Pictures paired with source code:
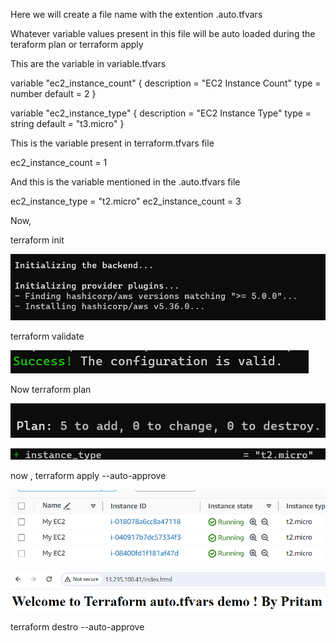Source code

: Here we will create a file name with the extention .auto.tfvars

Whatever variable values present in this file will be auto loaded during the teraform plan or terraform apply 

This are the variable in variable.tfvars

variable "ec2_instance_count" {
  description = "EC2 Instance Count"
  type        = number
  default     = 2
}

variable "ec2_instance_type" {
  description = "EC2 Instance Type"
  type = string
  default = "t3.micro"
}

This is the variable present in terraform.tfvars file

ec2_instance_count = 1

And this is the variable mentioned in the .auto.tfvars file

ec2_instance_type  = "t2.micro"
ec2_instance_count = 3

Now, 

terraform init 

![alt text](image.png)

terraform validate 

![alt text](image-1.png)

Now terraform plan

![alt text](image-2.png)

![alt text](image-3.png)

now , terraform apply --auto-approve

![alt text](image-4.png)

![alt text](image-5.png)

terraform destro --auto-approve

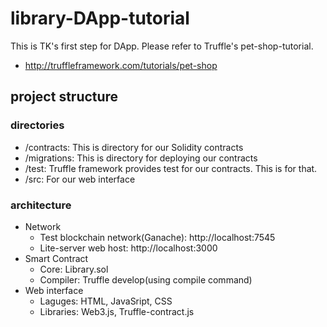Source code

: # library-DApp-tutorial
This is TK's first step for DApp. Please refer to Truffle's pet-shop-tutorial.

  * http://truffleframework.com/tutorials/pet-shop

## project structure

### directories
  * /contracts: This is directory for our Solidity contracts
  * /migrations: This is directory for deploying our contracts
  * /test: Truffle framework provides test for our contracts. This is for that.
  * /src: For our web interface

### architecture
  * Network
    * Test blockchain network(Ganache): http://localhost:7545
    * Lite-server web host: http://localhost:3000
  * Smart Contract
    * Core: Library.sol
    * Compiler: Truffle develop(using compile command)
  * Web interface
    * Laguges: HTML, JavaSript, CSS
    * Libraries: Web3.js, Truffle-contract.js
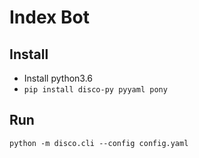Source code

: # Index Bot

## Install
- Install python3.6
- `pip install disco-py pyyaml pony`

## Run
`python -m disco.cli --config config.yaml`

Aim of the task:
Would you filter the records and copy out each line containing "interface"?

Solution to this task:
  * /src: For our web interface
  * Web interface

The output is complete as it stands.